Pablo Alvarez sat on a worn couch in the lesbian and gay center at Cal State Long Beach. Next to him was a table covered with flowers and candles, what was left of a campus memorial for Matthew Shepard, the gay college student beaten to death in Wyoming last month.
Alvarez had dismantled the memorial a few days earlier. It was dark when he began his task and he was alone. He remembers suddenly feeling frightened, frightened enough to get a friend to help him.
"There I was, taking down the rainbow flag, a perfect target," he recalled, his shoulders wrapped with the same gay pride flag to ward off the chill of an overzealous air conditioner.
For gay men and women, especially young ones like 21-year-old Alvarez, Shepard's much publicized death was a brutal reminder of their vulnerability. Gays may be more assimilated and accepted than they've ever been in American society, but they remain leading targets of hate crimes.
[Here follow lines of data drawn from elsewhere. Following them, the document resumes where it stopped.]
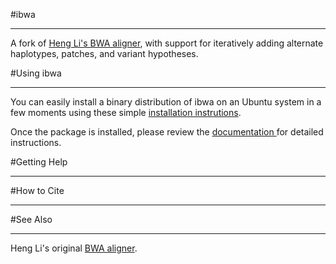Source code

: #ibwa

***

A fork of [Heng Li's BWA aligner](http://bio-bwa.sourceforge.net), with support for iteratively adding alternate haplotypes, patches, and variant hypotheses.

#Using ibwa

***

You can easily install a binary distribution of ibwa on an Ubuntu system in a few moments using these simple [installation instrutions](install.html).

Once the package is installed, please review the [documentation ](documentation.html) for detailed instructions.

#Getting Help

***


#How to Cite

***


#See Also

***

Heng Li's original [BWA aligner](http://bio-bwa.sourceforge.net).
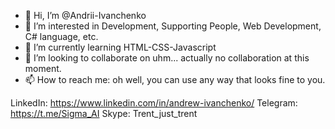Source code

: - 👋 Hi, I’m @Andrii-Ivanchenko
- 👀 I’m interested in Development, Supporting People, Web Development, C# language, etc. 
- 🌱 I’m currently learning HTML-CSS-Javascript
- 💞️ I’m looking to collaborate on uhm... actually no collaboration at this moment. 
- 📫 How to reach me: oh well, you can use any way that looks fine to you. 

LinkedIn: https://www.linkedin.com/in/andrew-ivanchenko/
Telegram: https://t.me/Sigma_AI
Skype: Trent_just_trent


<!---
Andrii-Ivanchenko/Andrii-Ivanchenko is a ✨ special ✨ repository because its `README.md` (this file) appears on your GitHub profile.
You can click the Preview link to take a look at your changes.
--->
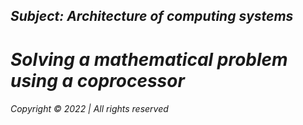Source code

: ## _Subject: __Architecture of computing systems___  
# _Solving a mathematical problem using a coprocessor_


 


###### Copyright © 2022 | All rights reserved


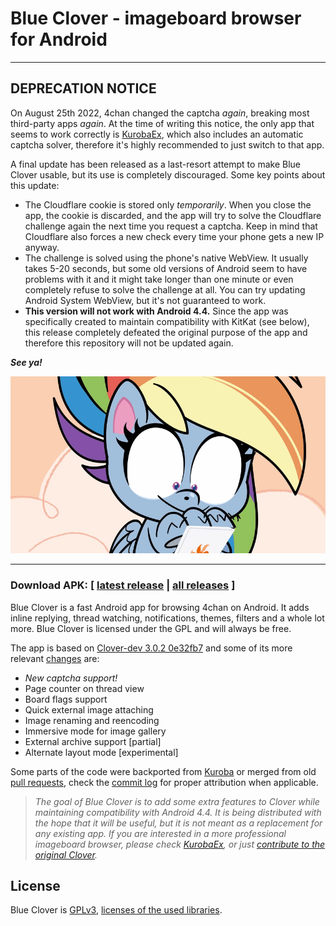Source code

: # Blue Clover - imageboard browser for Android

---

## DEPRECATION NOTICE

On August 25th 2022, 4chan changed the captcha *again*, breaking most third-party apps *again*. At the time of writing this notice, the only app that seems to work correctly is [KurobaEx](https://github.com/K1rakishou/Kuroba-Experimental), which also includes an automatic captcha solver, therefore it's highly recommended to just switch to that app.

A final update has been released as a last-resort attempt to make Blue Clover usable, but its use is completely discouraged. Some key points about this update:

- The Cloudflare cookie is stored only *temporarily*. When you close the app, the cookie is discarded, and the app will try to solve the Cloudflare challenge again the next time you request a captcha. Keep in mind that Cloudflare also forces a new check every time your phone gets a new IP anyway.
- The challenge is solved using the phone's native WebView. It usually takes 5-20 seconds, but some old versions of Android seem to have problems with it and it might take longer than one minute or even completely refuse to solve the challenge at all. You can try updating Android System WebView, but it's not guaranteed to work.
- **This version will not work with Android 4.4.** Since the app was specifically created to maintain compatibility with KitKat (see below), this release completely defeated the original purpose of the app and therefore this repository will not be updated again.

***See ya!***

![](docs/2389135.gif)

---

### Download APK: [ [latest release](https://github.com/nnuudev/BlueClover/releases/latest) | [all releases](https://github.com/nnuudev/BlueClover/releases) ]

Blue Clover is a fast Android app for browsing 4chan on Android. It adds inline replying, thread watching, notifications, themes, filters and a whole lot more. Blue Clover is licensed under the GPL and will always be free.

The app is based on [Clover-dev 3.0.2 0e32fb7](https://github.com/chandevel/Clover/commit/0e32fb74d5ea4fbfe3248e559e64037bdf9acf17) and some of its more relevant [changes](https://raw.githubusercontent.com/nnuudev/BlueClover/dev/CHANGES.txt) are:

- *New captcha support!*
- Page counter on thread view
- Board flags support
- Quick external image attaching
- Image renaming and reencoding
- Immersive mode for image gallery
- External archive support [partial]
- Alternate layout mode [experimental]

Some parts of the code were backported from [Kuroba](https://github.com/Adamantcheese/Kuroba) or merged from old [pull requests](https://github.com/chandevel/Clover/pulls?q=is%3Apr), check the [commit log](https://github.com/nnuudev/BlueClover/commits/dev) for proper attribution when applicable.

> *The goal of Blue Clover is to add some extra features to Clover while maintaining compatibility with Android 4.4. It is being distributed with the hope that it will be useful, but it is not meant as a replacement for any existing app. If you are interested in a more professional imageboard browser, please check [KurobaEx](https://github.com/K1rakishou/Kuroba-Experimental), or just [contribute to the original Clover](https://github.com/chandevel/Clover).*


## License
Blue Clover is [GPLv3](https://github.com/nnuudev/BlueClover/blob/dev/COPYING.txt), [licenses of the used libraries](https://github.com/nnuudev/BlueClover/blob/dev/Clover/app/src/main/assets/html/licenses.html).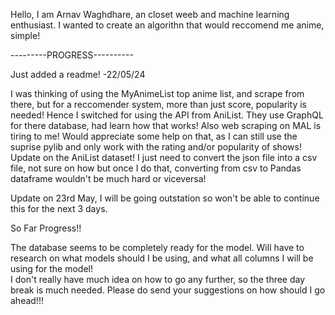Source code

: Hello, 
I am Arnav Waghdhare, an closet weeb and machine learning enthusiast. I wanted to create an algorithn that would reccomend me anime, simple!

---------PROGRESS----------

Just added a readme!        -22/05/24

I was thinking of using the MyAnimeList top anime list, and scrape from there, but for a reccomender system, more than just score, popularity is needed! Hence I switched for using the API from AniList. They use GraphQL for there database, had learn how that works! 
Also web scraping on MAL is tiring to me! Would appreciate some help on that, as I can still use the suprise pylib and only work with the rating and/or popularity of shows! 
Update on the AniList dataset! I just need to convert the json file into a csv file, not sure on how but once I do that, converting from csv to Pandas dataframe wouldn't be much hard or viceversa!

Update on 23rd May,
I will be going outstation so won't be able to continue this for the next 3 days. 

So Far Progress!!

The database seems to be completely ready for the model. Will have to research on what models should I be using, and what all columns I will be using for the model! </br>
I don't really have much idea on how to go any further, so the three day break is much needed. Please do send your suggestions on how should I go ahead!!!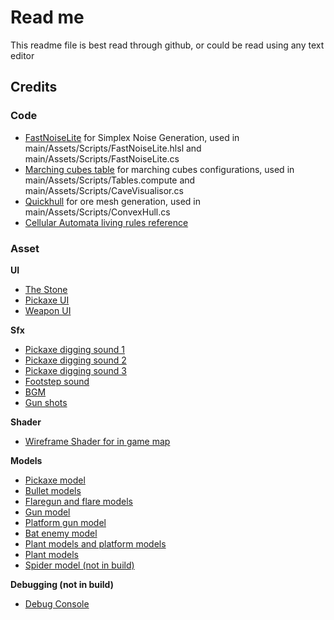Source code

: # Read me
This readme file is best read through github, or could be read using any text editor
## Credits
### Code
* [FastNoiseLite](https://github.com/Auburn/FastNoiseLite/blob/master/HLSL/FastNoiseLite.hlsl) for Simplex Noise Generation, used in main/Assets/Scripts/FastNoiseLite.hlsl and main/Assets/Scripts/FastNoiseLite.cs  
* [Marching cubes table](https://polycoding.net/marching-cubes/part-1/) for marching cubes configurations, used in main/Assets/Scripts/Tables.compute and main/Assets/Scripts/CaveVisualisor.cs  
* [Quickhull](https://github.com/OskarSigvardsson/unity-quickhull) for ore mesh generation, used in main/Assets/Scripts/ConvexHull.cs  
* [Cellular Automata living rules reference](https://softologyblog.wordpress.com/2019/12/28/3d-cellular-automata-3/)

### Asset
**UI**  
* [The Stone](https://assetstore.unity.com/packages/2d/gui/gui-the-stone-116852)
* [Pickaxe UI](https://assetstore.unity.com/packages/2d/gui/icons/animated-loading-icons-47844)
* [Weapon UI](https://assetstore.unity.com/packages/2d/gui/icons/fps-icons-pack-45240)

**Sfx**
* [Pickaxe digging sound 1](https://assetstore.unity.com/packages/audio/sound-fx/foley/earth-materials-sfx-mini-pack-21405)
* [Pickaxe digging sound 2](https://www.unrealengine.com/marketplace/en-US/product/rpg-dungeon-sounds)
* [Pickaxe digging sound 3](https://assetstore.unity.com/packages/audio/sound-fx/horror-game-essentials-153417)
* [Footstep sound](https://assetstore.unity.com/packages/audio/sound-fx/classic-footstep-sfx-173668)
* [BGM](https://assetstore.unity.com/packages/audio/music/orchestral/enchanted-world-197452)
* [Gun shots](https://assetstore.unity.com/packages/audio/sound-fx/weapons/weapons-of-choice-free-101807#content)


**Shader**
* [Wireframe Shader for in game map](https://github.com/Chaser324/unity-wireframe)

**Models**
* [Pickaxe model](https://assetstore.unity.com/packages/3d/props/free-mining-pack-low-poly-ores-gems-tools-props-189962)
* [Bullet models](https://assetstore.unity.com/packages/vfx/particles/epic-toon-fx-57772)
* [Flaregun and flare models](https://assetstore.unity.com/packages/3d/props/guns/flare-gun-12820)
* [Gun model](https://assetstore.unity.com/packages/3d/props/guns/sample-low-poly-guns-pack-207957)
* [Platform gun model](https://assetstore.unity.com/packages/3d/environments/weapons-pack-free-259025)
* [Bat enemy model](https://sketchfab.com/3d-models/vampire-bat-806dcba0959944f880272512b841a019)
* [Plant models and platform models](https://assetstore.unity.com/packages/3d/environments/dungeons/polygon-dungeons-low-poly-3d-art-by-synty-102677)
* [Plant models](https://assetstore.unity.com/packages/3d/environments/landscapes/free-low-poly-nature-forest-205742)
* [Spider model (not in build)](https://assetstore.unity.com/packages/3d/characters/animals/insects/fantasy-spider-236418)

**Debugging (not in build)**
* [Debug Console](https://assetstore.unity.com/packages/tools/gui/in-game-debug-console-68068)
In Los Angeles County, anti-gay incidents have consistently ranked as the second most common type of bias crime reported, after racially motivated incidents.
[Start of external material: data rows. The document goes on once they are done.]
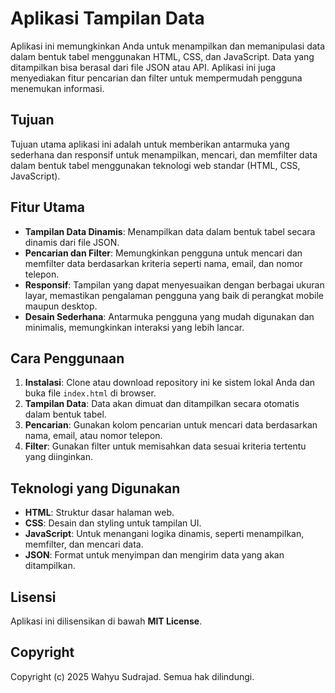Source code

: # Aplikasi Tampilan Data

Aplikasi ini memungkinkan Anda untuk menampilkan dan memanipulasi data dalam bentuk tabel menggunakan HTML, CSS, dan JavaScript. Data yang ditampilkan bisa berasal dari file JSON atau API. Aplikasi ini juga menyediakan fitur pencarian dan filter untuk mempermudah pengguna menemukan informasi.

## Tujuan

Tujuan utama aplikasi ini adalah untuk memberikan antarmuka yang sederhana dan responsif untuk menampilkan, mencari, dan memfilter data dalam bentuk tabel menggunakan teknologi web standar (HTML, CSS, JavaScript).

## Fitur Utama

- **Tampilan Data Dinamis**: Menampilkan data dalam bentuk tabel secara dinamis dari file JSON.
- **Pencarian dan Filter**: Memungkinkan pengguna untuk mencari dan memfilter data berdasarkan kriteria seperti nama, email, dan nomor telepon.
- **Responsif**: Tampilan yang dapat menyesuaikan dengan berbagai ukuran layar, memastikan pengalaman pengguna yang baik di perangkat mobile maupun desktop.
- **Desain Sederhana**: Antarmuka pengguna yang mudah digunakan dan minimalis, memungkinkan interaksi yang lebih lancar.

## Cara Penggunaan

1. **Instalasi**: Clone atau download repository ini ke sistem lokal Anda dan buka file `index.html` di browser.
2. **Tampilan Data**: Data akan dimuat dan ditampilkan secara otomatis dalam bentuk tabel.
3. **Pencarian**: Gunakan kolom pencarian untuk mencari data berdasarkan nama, email, atau nomor telepon.
4. **Filter**: Gunakan filter untuk memisahkan data sesuai kriteria tertentu yang diinginkan.

## Teknologi yang Digunakan

- **HTML**: Struktur dasar halaman web.
- **CSS**: Desain dan styling untuk tampilan UI.
- **JavaScript**: Untuk menangani logika dinamis, seperti menampilkan, memfilter, dan mencari data.
- **JSON**: Format untuk menyimpan dan mengirim data yang akan ditampilkan.

## Lisensi

Aplikasi ini dilisensikan di bawah **MIT License**.

## Copyright

Copyright (c) 2025 Wahyu Sudrajad. Semua hak dilindungi.
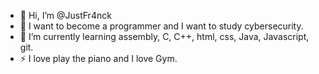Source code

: - 👋 Hi, I’m @JustFr4nck
- 👀 I want to become a programmer and I want to study cybersecurity.
- 🌱 I’m currently learning assembly, C, C++, html, css, Java, Javascript, git.
- ⚡ I love play the piano and I love Gym.

<!---
JustFr4nck/JustFr4nck is a ✨ special ✨ repository because its `README.md` (this file) appears on your GitHub profile.
You can click the Preview link to take a look at your changes.
--->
Some of the attacks have been just as vicious as the one on Shepard, who was pistol-whipped and tied to a fence post, allegedly by two young men he had met in a bar.
There was Dennis Phung, beaten to death in 1996 in his Hollywood apartment by two transient teenagers he had hired as photo models. They used a claw hammer and--to make sure there was no doubt about their motive--left a mask on his head with the words "gay bash" scrawled across it.
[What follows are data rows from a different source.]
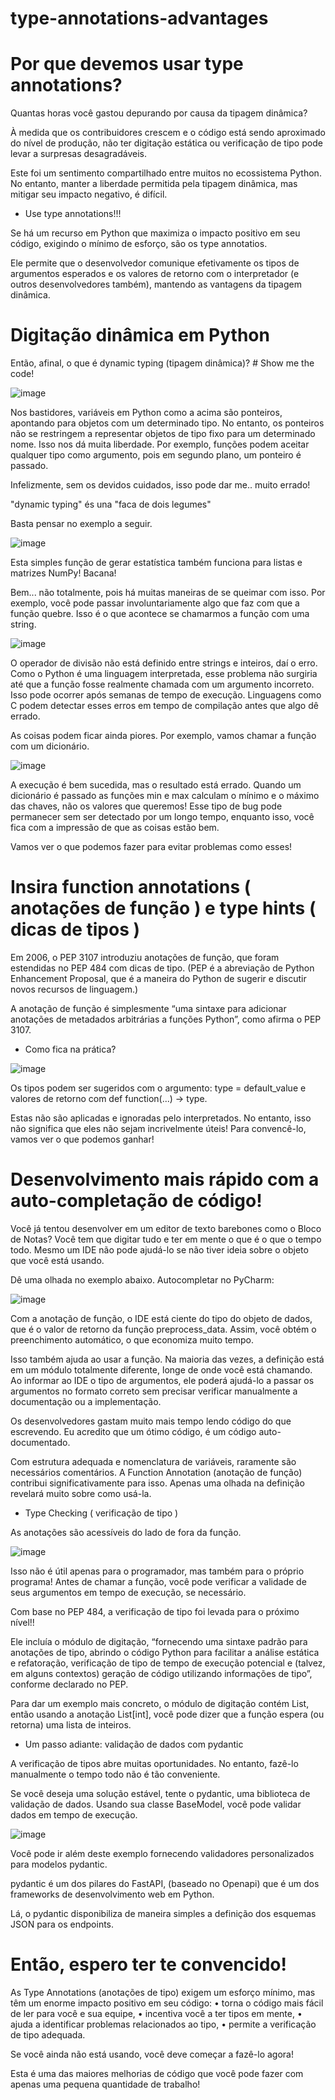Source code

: # type-annotations-advantages

# Por que devemos usar type annotations?

Quantas horas você gastou depurando por causa da tipagem dinâmica?

À medida que os contribuidores crescem e o código está sendo aproximado do nível de produção, não ter digitação estática ou verificação de tipo pode levar a surpresas desagradáveis.

Este foi um sentimento compartilhado entre muitos no ecossistema Python. No entanto, manter a liberdade permitida pela tipagem dinâmica, mas mitigar seu impacto negativo, é difícil.

- Use type annotations!!!

Se há um recurso em Python que maximiza o impacto positivo em seu código, exigindo o mínimo de esforço, são os type annotatios.

Ele permite que o desenvolvedor comunique efetivamente os tipos de argumentos esperados e os valores de retorno com o interpretador (e outros desenvolvedores também), mantendo as vantagens da tipagem dinâmica.

# Digitação dinâmica em Python

Então, afinal, o que é dynamic typing (tipagem dinâmica)? # Show me the code!

![image](https://user-images.githubusercontent.com/107052041/197237348-16565792-648a-4f46-817e-7176b9d1c669.png)


Nos bastidores, variáveis ​​em Python como a acima são ponteiros, apontando para objetos com um determinado tipo.
No entanto, os ponteiros não se restringem a representar objetos de tipo fixo para um determinado nome. 
Isso nos dá muita liberdade. Por exemplo, funções podem aceitar qualquer tipo como argumento, pois em segundo plano, um ponteiro é passado.

Infelizmente, sem os devidos cuidados, isso pode dar me..   muito errado!

"dynamic typing" és una "faca de dois legumes"

Basta pensar no exemplo a seguir.

![image](https://user-images.githubusercontent.com/107052041/197237805-458a8d63-9717-4d15-8bd2-10767b2ce4da.png)

Esta simples função de gerar estatística também funciona para listas e matrizes NumPy! Bacana!

Bem... não totalmente, pois há muitas maneiras de se queimar com isso.
Por exemplo, você pode passar involuntariamente algo que faz com que a função quebre. Isso é o que acontece se chamarmos a função com uma string.

![image](https://user-images.githubusercontent.com/107052041/197238128-e535c56a-338f-4213-af27-fc0cf6341f2d.png)

O operador de divisão não está definido entre strings e inteiros, daí o erro. Como o Python é uma linguagem interpretada, esse problema não surgiria até que a função fosse realmente chamada com um argumento incorreto. Isso pode ocorrer após semanas de tempo de execução. Linguagens como C podem detectar esses erros em tempo de compilação antes que algo dê errado.

As coisas podem ficar ainda piores. Por exemplo, vamos chamar a função com um dicionário.

![image](https://user-images.githubusercontent.com/107052041/197238233-131981cf-d5e8-4ab4-8c1d-3adb3235ea62.png)


A execução é bem sucedida, mas o resultado está errado. Quando um dicionário é passado as funções min e max calculam o mínimo e o máximo das chaves, não os valores que queremos!
Esse tipo de bug pode permanecer sem ser detectado por um longo tempo, enquanto isso, você fica com a impressão de que as coisas estão bem.

Vamos ver o que podemos fazer para evitar problemas como esses!

# Insira function annotations ( anotações de função ) e type hints ( dicas de tipos )

Em 2006, o PEP 3107 introduziu anotações de função, que foram estendidas no PEP 484 com dicas de tipo. (PEP é a abreviação de Python Enhancement Proposal, que é a maneira do Python de sugerir e discutir novos recursos de linguagem.)

A anotação de função é simplesmente “uma sintaxe para adicionar anotações de metadados arbitrárias a funções Python”, como afirma o PEP 3107. 
- Como fica na prática?

![image](https://user-images.githubusercontent.com/107052041/197238263-0ab94550-cce2-4707-8a77-0354587a12eb.png)


Os tipos podem ser sugeridos com o argumento: type = default_value e valores de retorno com def function(...) -> type.

Estas não são aplicadas e ignoradas pelo interpretados. No entanto, isso não significa que eles não sejam incrivelmente úteis! 
Para convencê-lo, vamos ver o que podemos ganhar!

# Desenvolvimento mais rápido com a auto-completação de código!

Você já tentou desenvolver em um editor de texto barebones como o Bloco de Notas?
Você tem que digitar tudo e ter em mente o que é o que o tempo todo. 
Mesmo um IDE não pode ajudá-lo se não tiver ideia sobre o objeto que você está usando.

Dê uma olhada no exemplo abaixo.
Autocompletar no PyCharm:

![image](https://user-images.githubusercontent.com/107052041/197240336-264ef828-deb9-4f62-bc8f-fa0868330f83.png)


Com a anotação de função, o IDE está ciente do tipo do objeto de dados, que é o valor de retorno da função preprocess_data. 
Assim, você obtém o preenchimento automático, o que economiza muito tempo.

Isso também ajuda ao usar a função. Na maioria das vezes, a definição está em um módulo totalmente diferente, longe de onde você está chamando. 
Ao informar ao IDE o tipo de argumentos, ele poderá ajudá-lo a passar os argumentos no formato correto sem precisar verificar manualmente a documentação ou a implementação.


Os desenvolvedores gastam muito mais tempo lendo código do que escrevendo. Eu acredito que um ótimo código, é um código auto-documentado. 

Com estrutura adequada e nomenclatura de variáveis, raramente são necessários comentários. 
A Function Annotation (anotação de função) contribui significativamente para isso.
Apenas uma olhada na definição revelará muito sobre como usá-la.

- Type Checking ( verificação de tipo )

As anotações são acessíveis do lado de fora da função.

![image](https://user-images.githubusercontent.com/107052041/197238969-9d7df894-efe3-4ce1-b918-e53791dc9612.png)


Isso não é útil apenas para o programador, mas também para o próprio programa! 
Antes de chamar a função, você pode verificar a validade de seus argumentos em tempo de execução, se necessário.


Com base no PEP 484, a verificação de tipo foi levada para o próximo nível!!

Ele incluía o módulo de digitação, “fornecendo uma sintaxe padrão para anotações de tipo, abrindo o código Python para facilitar a análise estática e refatoração, verificação de tipo de tempo de execução potencial e (talvez, em alguns contextos) geração de código utilizando informações de tipo”, conforme declarado no PEP.

Para dar um exemplo mais concreto, o módulo de digitação contém List, então usando a anotação List[int], você pode dizer que a função espera (ou retorna) uma lista de inteiros.

- Um passo adiante: validação de dados com pydantic

A verificação de tipos abre muitas oportunidades. No entanto, fazê-lo manualmente o tempo todo não é tão conveniente.

Se você deseja uma solução estável, tente o pydantic, uma biblioteca de validação de dados. Usando sua classe BaseModel, você pode validar dados em tempo de execução.

![image](https://user-images.githubusercontent.com/107052041/197247155-9720ab07-434a-429f-9120-cc9a918a67d4.png)

Você pode ir além deste exemplo  fornecendo validadores personalizados para modelos pydantic.

pydantic é um dos pilares do FastAPI, (baseado no Openapi) que é um dos frameworks de desenvolvimento web em Python.

Lá, o pydantic disponibiliza de maneira simples a definição dos esquemas JSON para os endpoints.



# Então, espero ter te convencido!

As Type Annotations (anotações de tipo) exigem um esforço mínimo, mas têm um enorme impacto positivo em seu código:
    • torna o código mais fácil de ler para você e sua equipe,
    • incentiva você a ter tipos em mente,
    • ajuda a identificar problemas relacionados ao tipo,
    • permite a verificação de tipo adequada.
    
Se você ainda não está usando, você deve começar a fazê-lo agora! 

Esta é uma das maiores melhorias de código que você pode fazer com apenas uma pequena quantidade de trabalho!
There was Lawrence Ford, bludgeoned and slashed ear to ear in 1996 in his Marina del Rey home by a man he had met through a personal ad in the Los Angeles Times.
There was Leeanne Keith of Downey, shot in the back and paralyzed by her father-in-law two years ago because she was thinking of leaving her marriage to embark on a lesbian relationship.
"It's out there. You don't have to go to Laramie," said Los Angeles County Deputy Dist. Atty. Carla Arranaga. She heads the hate crime suppression unit that obtained convictions in all three cases, which drew barely a mention in the mainstream press. "The same type of atrocity occurs here."
The county Human Relations Commission, which tracks hate crimes reported by law enforcement and community agencies, recorded 220 anti-gay incidents in 1997.
The Threat of Violence
Those familiar with hate crimes say gay-bashings are frequently more violent than other bias-motivated offenses. "The most violent type I see [involves] gay and lesbian victims, and African American victims" targeted by white supremacists, Arranaga said.
As members of the campus gay and lesbian group, Alvarez and his friends are certainly no strangers to anti-gay attitudes.
The group has gotten hate mail and harassing phone calls. Its fliers have been torn down. A women's athletic team yelled slurs at some lesbians leaving the center office one night. Graffiti in one campus men's room was signed by a "famous and proud gay basher."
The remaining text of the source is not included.